Wacana penundaan pemilu jelas membahayakan tatanan demokrasi, menganggu siklus negara demokrasi, undang-undang dasar sudah jelas mengatur tentang pembatasan masa jabatan presiden, bukankah roh semangat amandemen pada waktu itu adalah pembatasan masa jabatan presiden? yang sebelumnya jabatan presiden tidak dibatasi konstitusi, konsekuensi logisnya Soeharto bisa 7 kali pemilu menjabat menjadi presiden. Menurut saya, justru pembatasan jabatan presiden pula menjadi salah satu ciri khas utama pembeda antara sistem demokrasi dengan otoritarianisme.

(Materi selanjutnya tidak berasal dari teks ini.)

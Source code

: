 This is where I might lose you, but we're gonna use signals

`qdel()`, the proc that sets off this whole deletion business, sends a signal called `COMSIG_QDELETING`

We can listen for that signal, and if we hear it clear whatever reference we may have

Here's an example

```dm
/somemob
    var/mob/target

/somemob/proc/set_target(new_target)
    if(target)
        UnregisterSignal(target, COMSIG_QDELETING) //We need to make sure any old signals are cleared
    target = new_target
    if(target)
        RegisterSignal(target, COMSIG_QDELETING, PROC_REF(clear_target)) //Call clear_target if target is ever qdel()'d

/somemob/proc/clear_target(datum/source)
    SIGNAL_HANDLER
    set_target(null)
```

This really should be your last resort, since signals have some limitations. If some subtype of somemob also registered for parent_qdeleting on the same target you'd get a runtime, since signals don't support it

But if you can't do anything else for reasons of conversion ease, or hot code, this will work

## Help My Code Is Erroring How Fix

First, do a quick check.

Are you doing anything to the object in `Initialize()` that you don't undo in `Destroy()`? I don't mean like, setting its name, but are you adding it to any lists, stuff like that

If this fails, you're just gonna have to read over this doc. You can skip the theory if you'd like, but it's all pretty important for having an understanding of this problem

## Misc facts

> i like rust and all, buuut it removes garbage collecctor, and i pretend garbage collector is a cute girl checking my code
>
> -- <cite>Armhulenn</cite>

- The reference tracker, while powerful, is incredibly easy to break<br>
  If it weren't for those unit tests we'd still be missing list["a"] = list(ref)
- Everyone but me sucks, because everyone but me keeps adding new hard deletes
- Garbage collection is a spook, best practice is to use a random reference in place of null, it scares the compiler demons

Kelompok aktor-aktor yang minta menunda pemilu atau menambah masa jabatan presiden sama saja telah “menampar wajah presiden, mengambil muka padahal presiden sudah punya muka dan ingin menjebak presiden”. Saya sebetulnya happy dengan statment tegas dari presiden, waktu itu clear sikapnya menolak. Tapi kok ngak muncul ya soal sikap presiden mengenai penundaan pemilu, yang kita tunggu-tunggu sebetulnya statement presiden misalnya “kami menghargai aspirasi masyarakat untuk menunda pemilu, tapi saya sebagai presiden bertanggung jawab untuk menyelenggarakan pemilu tepat waktu sesuai dengan jadwal yang sudah ditetapkan KPU tanggal 14 Februari 2024”.

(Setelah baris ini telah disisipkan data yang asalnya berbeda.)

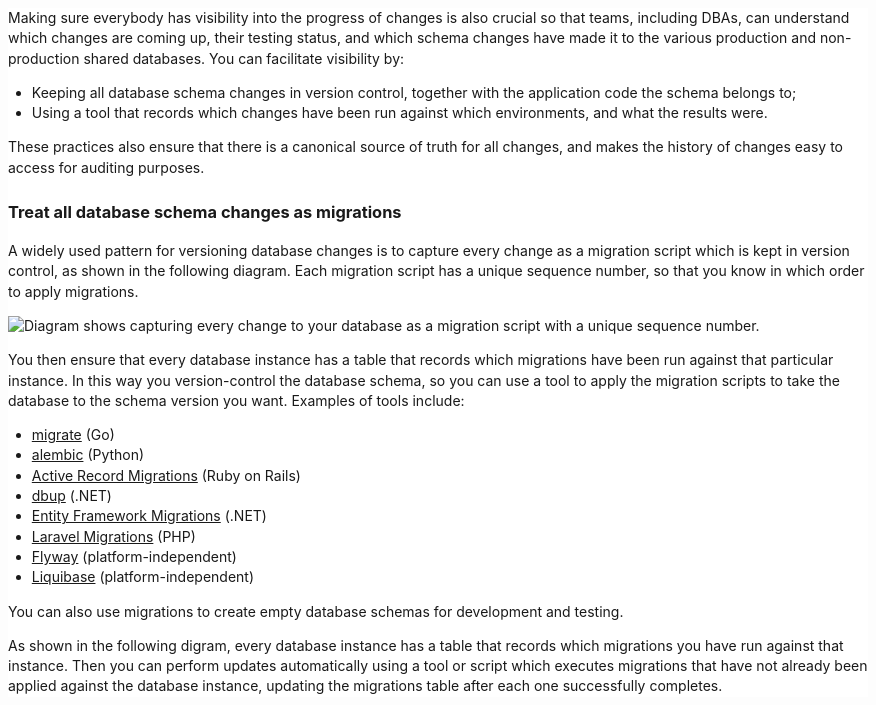 Making sure everybody has visibility into the progress of changes is also
crucial so that teams, including DBAs, can understand which changes are coming up,
their testing status, and which schema changes have made it to the various
production and non-production shared databases. You can facilitate visibility
by:

-  Keeping all database schema changes in version control, together with
    the application code the schema belongs to;
-  Using a tool that records which changes have been run against which
    environments, and what the results were.

These practices also ensure that there is
a canonical source of truth for all changes, and makes the history of changes
easy to access for auditing purposes.

### Treat all database schema changes as migrations

A widely used pattern for versioning database changes is to capture every
change as a migration script which is kept in version control, as shown in
the following diagram. Each migration script has a unique sequence number,
so that you know in which order to apply migrations.

![Diagram shows capturing every change to your database as a migration script with a unique sequence number.](images/database-change-management-1.png)

You then ensure that every database instance has a table that records which
migrations have been run against that particular instance. In this way you version-control the database schema, so you can use a tool to apply the migration scripts to take the
database to the schema version you want. Examples of tools include:

-  [migrate](https://github.com/golang-migrate/migrate)
(Go)
-  [alembic](https://pypi.org/project/alembic/)
(Python)
-  [Active Record Migrations](https://guides.rubyonrails.org/active_record_migrations.html)
(Ruby on Rails)
-  [dbup](https://github.com/dbup/dbup)
(.NET)
-  [Entity Framework Migrations](https://docs.microsoft.com/en-us/ef/core/managing-schemas/migrations/)
(.NET)
-  [Laravel Migrations](https://laravel.com/docs/7.x/migrations)
(PHP)
-  [Flyway](https://flywaydb.org/)
(platform-independent)
- [Liquibase](https://www.liquibase.org/)
(platform-independent)

You can also use migrations to
create empty database schemas for development and testing.

As shown in the following digram, every database instance has a table that
records which migrations you have run against that instance. Then you can perform
updates automatically
using a tool or script which executes migrations that have not already been
applied against the database instance, updating the migrations table after each
one successfully completes.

Kalau saya melihat, sejauh ini ngak ada sikap secara terbuka presiden untuk menghentikan wacana penundaan pemilu tersebut. Apa yang dikatakan presiden soal wacana penundaan pemilu tidak sekuat sikap beliau yang clear menolak jabatan presiden tiga periode. nampak terkesan statment politik presiden mulai bergeser. Tidak sekeras di awal-awal yang dulu sikapnya menolak wacana menolak tiga periode tersebut.

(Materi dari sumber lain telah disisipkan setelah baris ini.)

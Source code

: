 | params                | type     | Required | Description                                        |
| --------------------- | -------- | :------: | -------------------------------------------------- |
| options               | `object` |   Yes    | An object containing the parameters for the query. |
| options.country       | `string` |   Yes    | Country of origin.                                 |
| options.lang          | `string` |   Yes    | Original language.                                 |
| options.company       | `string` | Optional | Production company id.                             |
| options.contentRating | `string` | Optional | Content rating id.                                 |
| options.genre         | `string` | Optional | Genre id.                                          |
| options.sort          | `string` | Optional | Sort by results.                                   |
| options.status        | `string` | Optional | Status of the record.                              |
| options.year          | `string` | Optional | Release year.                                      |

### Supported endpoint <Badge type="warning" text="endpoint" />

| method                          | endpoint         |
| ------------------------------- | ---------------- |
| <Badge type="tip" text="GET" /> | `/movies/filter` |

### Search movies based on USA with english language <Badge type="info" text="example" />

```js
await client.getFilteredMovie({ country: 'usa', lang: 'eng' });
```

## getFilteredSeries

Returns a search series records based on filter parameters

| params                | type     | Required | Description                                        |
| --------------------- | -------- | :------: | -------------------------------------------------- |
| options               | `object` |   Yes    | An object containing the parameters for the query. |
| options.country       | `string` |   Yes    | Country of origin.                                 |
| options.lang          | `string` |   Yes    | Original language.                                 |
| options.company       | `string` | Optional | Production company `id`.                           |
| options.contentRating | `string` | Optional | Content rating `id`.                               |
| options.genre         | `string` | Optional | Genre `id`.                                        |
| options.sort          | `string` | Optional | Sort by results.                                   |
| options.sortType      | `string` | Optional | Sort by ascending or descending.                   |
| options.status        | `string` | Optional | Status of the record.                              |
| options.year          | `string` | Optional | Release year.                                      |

Penundaan pemilu sama sekali tidak ada dasar konstitusinya, jelas menyalahi aturan main negara demokratis, ini adalah aktifitas membajak demokrasi dan mengkhianati konstitusi. Wacana penundaan pemilu maupun penambahan masa jabatan presiden tiga periode adalah wacana usang dan basi. Jangan lupa, kalau wacana ini di praktekkan maka Indonesia sudah tidak lagi memenuhi syarat lagi sebagai negara demokratis. Kapan sebuah negara dapat dikatakan demokratis yakni pertama; kebebasan sipil; kedua, partisipasi politik. Sementara ketiga; adalah karakteristik utama negara demokratis adalah terjadinya pergantian kepemimpinan (presiden) secara teratur dan reguler (periodik) melalui penyelenggaran pemilu yang demokratis.
Tolong sudahi pikiran liar yang anti demokrasi, kehendak rakyat agar kereta demokrasi terus melaju kencang, tidak ada yang bisa menghentikan jalannya trayek kereta pemilu tanggal 14 Februari 2024.